◆ **REQUIREMENT**
Exactly as written, retype the listing below, omitting the pictures.

◆ **STUDY MATERIAL**
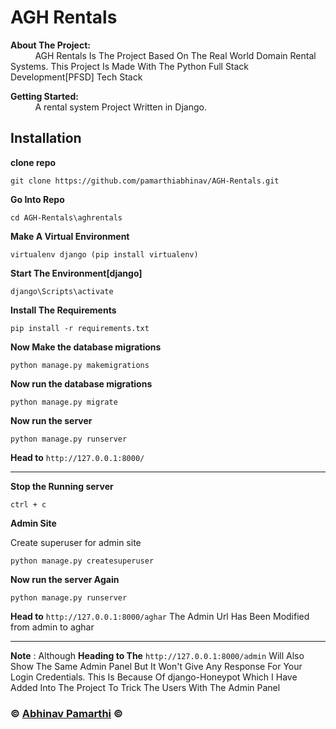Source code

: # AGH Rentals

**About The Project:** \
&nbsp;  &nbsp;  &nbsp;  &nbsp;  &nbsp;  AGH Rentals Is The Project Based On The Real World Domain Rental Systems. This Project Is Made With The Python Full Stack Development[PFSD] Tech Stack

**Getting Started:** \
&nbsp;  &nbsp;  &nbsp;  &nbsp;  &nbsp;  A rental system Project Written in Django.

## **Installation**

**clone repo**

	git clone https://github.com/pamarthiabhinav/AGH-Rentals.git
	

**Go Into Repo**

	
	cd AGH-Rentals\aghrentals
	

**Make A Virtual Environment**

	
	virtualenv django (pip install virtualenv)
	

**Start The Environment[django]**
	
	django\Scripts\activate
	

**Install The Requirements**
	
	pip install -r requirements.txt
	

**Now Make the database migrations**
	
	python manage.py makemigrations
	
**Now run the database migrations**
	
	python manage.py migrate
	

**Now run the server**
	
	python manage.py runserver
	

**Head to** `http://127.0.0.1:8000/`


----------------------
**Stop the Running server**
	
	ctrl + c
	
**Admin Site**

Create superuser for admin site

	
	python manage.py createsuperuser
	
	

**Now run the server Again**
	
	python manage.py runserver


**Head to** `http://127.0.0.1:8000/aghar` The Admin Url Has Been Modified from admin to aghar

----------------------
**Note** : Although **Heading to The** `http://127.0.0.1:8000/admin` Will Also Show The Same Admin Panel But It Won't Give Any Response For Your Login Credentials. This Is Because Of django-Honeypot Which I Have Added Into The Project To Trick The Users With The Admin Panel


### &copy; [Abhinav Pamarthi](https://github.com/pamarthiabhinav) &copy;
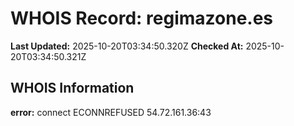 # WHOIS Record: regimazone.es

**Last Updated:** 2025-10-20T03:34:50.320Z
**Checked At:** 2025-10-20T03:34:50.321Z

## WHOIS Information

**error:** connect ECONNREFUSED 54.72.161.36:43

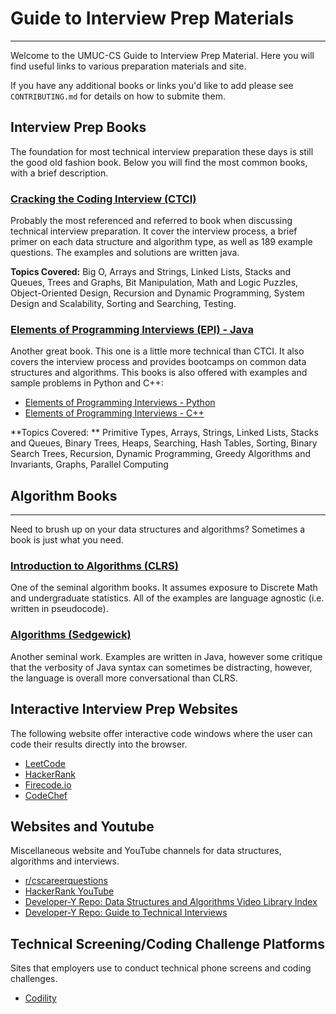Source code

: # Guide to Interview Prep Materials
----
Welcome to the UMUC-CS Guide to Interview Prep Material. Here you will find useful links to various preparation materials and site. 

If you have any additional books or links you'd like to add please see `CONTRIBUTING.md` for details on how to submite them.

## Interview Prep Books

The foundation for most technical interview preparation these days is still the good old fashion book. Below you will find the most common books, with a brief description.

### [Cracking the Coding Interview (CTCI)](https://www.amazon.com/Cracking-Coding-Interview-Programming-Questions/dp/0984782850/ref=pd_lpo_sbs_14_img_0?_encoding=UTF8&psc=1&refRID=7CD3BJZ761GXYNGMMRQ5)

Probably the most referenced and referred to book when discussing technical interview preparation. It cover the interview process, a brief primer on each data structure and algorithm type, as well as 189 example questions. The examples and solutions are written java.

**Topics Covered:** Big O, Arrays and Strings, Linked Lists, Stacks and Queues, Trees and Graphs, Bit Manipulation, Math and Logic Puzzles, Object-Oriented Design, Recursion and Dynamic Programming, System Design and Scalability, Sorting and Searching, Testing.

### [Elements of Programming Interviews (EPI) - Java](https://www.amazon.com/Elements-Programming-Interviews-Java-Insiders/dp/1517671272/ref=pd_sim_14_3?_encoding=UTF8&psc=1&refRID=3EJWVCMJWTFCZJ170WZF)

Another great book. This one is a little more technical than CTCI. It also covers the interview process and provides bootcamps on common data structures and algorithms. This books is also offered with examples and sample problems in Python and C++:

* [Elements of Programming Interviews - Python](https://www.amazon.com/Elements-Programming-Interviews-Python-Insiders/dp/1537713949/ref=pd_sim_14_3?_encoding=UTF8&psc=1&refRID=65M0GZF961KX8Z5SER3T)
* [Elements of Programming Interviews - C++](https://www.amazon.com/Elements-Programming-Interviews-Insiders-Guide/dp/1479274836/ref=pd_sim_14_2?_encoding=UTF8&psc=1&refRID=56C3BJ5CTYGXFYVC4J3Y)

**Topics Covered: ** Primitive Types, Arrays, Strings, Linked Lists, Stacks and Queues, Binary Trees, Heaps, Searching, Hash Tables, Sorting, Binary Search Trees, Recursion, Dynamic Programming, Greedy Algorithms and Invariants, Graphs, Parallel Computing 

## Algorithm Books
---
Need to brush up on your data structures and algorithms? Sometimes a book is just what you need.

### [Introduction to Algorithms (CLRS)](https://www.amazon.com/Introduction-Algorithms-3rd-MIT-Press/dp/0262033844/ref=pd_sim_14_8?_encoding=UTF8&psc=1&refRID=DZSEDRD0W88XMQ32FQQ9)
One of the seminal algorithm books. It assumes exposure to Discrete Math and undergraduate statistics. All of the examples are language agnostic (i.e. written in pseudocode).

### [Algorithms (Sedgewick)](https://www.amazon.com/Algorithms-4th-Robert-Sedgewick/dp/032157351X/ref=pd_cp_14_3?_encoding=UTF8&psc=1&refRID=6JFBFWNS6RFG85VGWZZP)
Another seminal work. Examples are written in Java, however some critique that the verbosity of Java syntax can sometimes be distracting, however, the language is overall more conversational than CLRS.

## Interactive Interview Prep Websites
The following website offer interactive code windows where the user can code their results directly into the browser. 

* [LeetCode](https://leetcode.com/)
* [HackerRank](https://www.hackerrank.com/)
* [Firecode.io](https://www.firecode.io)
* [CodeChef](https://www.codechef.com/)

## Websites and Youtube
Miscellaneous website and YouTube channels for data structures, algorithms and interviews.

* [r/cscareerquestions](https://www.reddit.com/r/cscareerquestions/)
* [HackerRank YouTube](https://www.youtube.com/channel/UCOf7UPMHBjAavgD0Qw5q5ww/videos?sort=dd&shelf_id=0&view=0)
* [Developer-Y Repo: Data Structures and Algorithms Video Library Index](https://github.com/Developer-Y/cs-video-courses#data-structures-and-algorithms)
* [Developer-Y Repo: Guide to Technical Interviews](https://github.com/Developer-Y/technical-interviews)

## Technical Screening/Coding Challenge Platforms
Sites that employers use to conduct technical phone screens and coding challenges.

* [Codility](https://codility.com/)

◆ **EXPECTED ANSWER**
Source code

: # AGH Rentals

**About The Project:** \
&nbsp;  &nbsp;  &nbsp;  &nbsp;  &nbsp;  AGH Rentals Is The Project Based On The Real World Domain Rental Systems. This Project Is Made With The Python Full Stack Development[PFSD] Tech Stack

**Getting Started:** \
&nbsp;  &nbsp;  &nbsp;  &nbsp;  &nbsp;  A rental system Project Written in Django.

## **Installation**

**clone repo**

	git clone https://github.com/pamarthiabhinav/AGH-Rentals.git
	

**Go Into Repo**

	
	cd AGH-Rentals\aghrentals
	

**Make A Virtual Environment**

	
	virtualenv django (pip install virtualenv)
	

**Start The Environment[django]**
	
	django\Scripts\activate
	

**Install The Requirements**
	
	pip install -r requirements.txt
	

**Now Make the database migrations**
	
	python manage.py makemigrations
	
**Now run the database migrations**
	
	python manage.py migrate
	

**Now run the server**
	
	python manage.py runserver
	

**Head to** `http://127.0.0.1:8000/`


----------------------
**Stop the Running server**
	
	ctrl + c
	
**Admin Site**

Create superuser for admin site

	
	python manage.py createsuperuser
	
	

**Now run the server Again**
	
	python manage.py runserver


**Head to** `http://127.0.0.1:8000/aghar` The Admin Url Has Been Modified from admin to aghar

----------------------
**Note** : Although **Heading to The** `http://127.0.0.1:8000/admin` Will Also Show The Same Admin Panel But It Won't Give Any Response For Your Login Credentials. This Is Because Of django-Honeypot Which I Have Added Into The Project To Trick The Users With The Admin Panel


### &copy; [Abhinav Pamarthi](https://github.com/pamarthiabhinav) &copy;
 # WHOIS Record: regimazone.es

**Last Updated:** 2025-10-20T03:34:50.320Z
**Checked At:** 2025-10-20T03:34:50.321Z

## WHOIS Information

**error:** connect ECONNREFUSED 54.72.161.36:43

Source code

: # Guide to Interview Prep Materials
----
Welcome to the UMUC-CS Guide to Interview Prep Material. Here you will find useful links to various preparation materials and site. 

If you have any additional books or links you'd like to add please see `CONTRIBUTING.md` for details on how to submite them.

## Interview Prep Books

The foundation for most technical interview preparation these days is still the good old fashion book. Below you will find the most common books, with a brief description.

### [Cracking the Coding Interview (CTCI)](https://www.amazon.com/Cracking-Coding-Interview-Programming-Questions/dp/0984782850/ref=pd_lpo_sbs_14_img_0?_encoding=UTF8&psc=1&refRID=7CD3BJZ761GXYNGMMRQ5)

Probably the most referenced and referred to book when discussing technical interview preparation. It cover the interview process, a brief primer on each data structure and algorithm type, as well as 189 example questions. The examples and solutions are written java.

**Topics Covered:** Big O, Arrays and Strings, Linked Lists, Stacks and Queues, Trees and Graphs, Bit Manipulation, Math and Logic Puzzles, Object-Oriented Design, Recursion and Dynamic Programming, System Design and Scalability, Sorting and Searching, Testing.

### [Elements of Programming Interviews (EPI) - Java](https://www.amazon.com/Elements-Programming-Interviews-Java-Insiders/dp/1517671272/ref=pd_sim_14_3?_encoding=UTF8&psc=1&refRID=3EJWVCMJWTFCZJ170WZF)

Another great book. This one is a little more technical than CTCI. It also covers the interview process and provides bootcamps on common data structures and algorithms. This books is also offered with examples and sample problems in Python and C++:

* [Elements of Programming Interviews - Python](https://www.amazon.com/Elements-Programming-Interviews-Python-Insiders/dp/1537713949/ref=pd_sim_14_3?_encoding=UTF8&psc=1&refRID=65M0GZF961KX8Z5SER3T)
* [Elements of Programming Interviews - C++](https://www.amazon.com/Elements-Programming-Interviews-Insiders-Guide/dp/1479274836/ref=pd_sim_14_2?_encoding=UTF8&psc=1&refRID=56C3BJ5CTYGXFYVC4J3Y)

**Topics Covered: ** Primitive Types, Arrays, Strings, Linked Lists, Stacks and Queues, Binary Trees, Heaps, Searching, Hash Tables, Sorting, Binary Search Trees, Recursion, Dynamic Programming, Greedy Algorithms and Invariants, Graphs, Parallel Computing 

## Algorithm Books
---
Need to brush up on your data structures and algorithms? Sometimes a book is just what you need.

### [Introduction to Algorithms (CLRS)](https://www.amazon.com/Introduction-Algorithms-3rd-MIT-Press/dp/0262033844/ref=pd_sim_14_8?_encoding=UTF8&psc=1&refRID=DZSEDRD0W88XMQ32FQQ9)
One of the seminal algorithm books. It assumes exposure to Discrete Math and undergraduate statistics. All of the examples are language agnostic (i.e. written in pseudocode).

### [Algorithms (Sedgewick)](https://www.amazon.com/Algorithms-4th-Robert-Sedgewick/dp/032157351X/ref=pd_cp_14_3?_encoding=UTF8&psc=1&refRID=6JFBFWNS6RFG85VGWZZP)
Another seminal work. Examples are written in Java, however some critique that the verbosity of Java syntax can sometimes be distracting, however, the language is overall more conversational than CLRS.

## Interactive Interview Prep Websites
The following website offer interactive code windows where the user can code their results directly into the browser. 

* [LeetCode](https://leetcode.com/)
* [HackerRank](https://www.hackerrank.com/)
* [Firecode.io](https://www.firecode.io)
* [CodeChef](https://www.codechef.com/)

## Websites and Youtube
Miscellaneous website and YouTube channels for data structures, algorithms and interviews.

* [r/cscareerquestions](https://www.reddit.com/r/cscareerquestions/)
* [HackerRank YouTube](https://www.youtube.com/channel/UCOf7UPMHBjAavgD0Qw5q5ww/videos?sort=dd&shelf_id=0&view=0)
* [Developer-Y Repo: Data Structures and Algorithms Video Library Index](https://github.com/Developer-Y/cs-video-courses#data-structures-and-algorithms)
* [Developer-Y Repo: Guide to Technical Interviews](https://github.com/Developer-Y/technical-interviews)

## Technical Screening/Coding Challenge Platforms
Sites that employers use to conduct technical phone screens and coding challenges.

* [Codility](https://codility.com/)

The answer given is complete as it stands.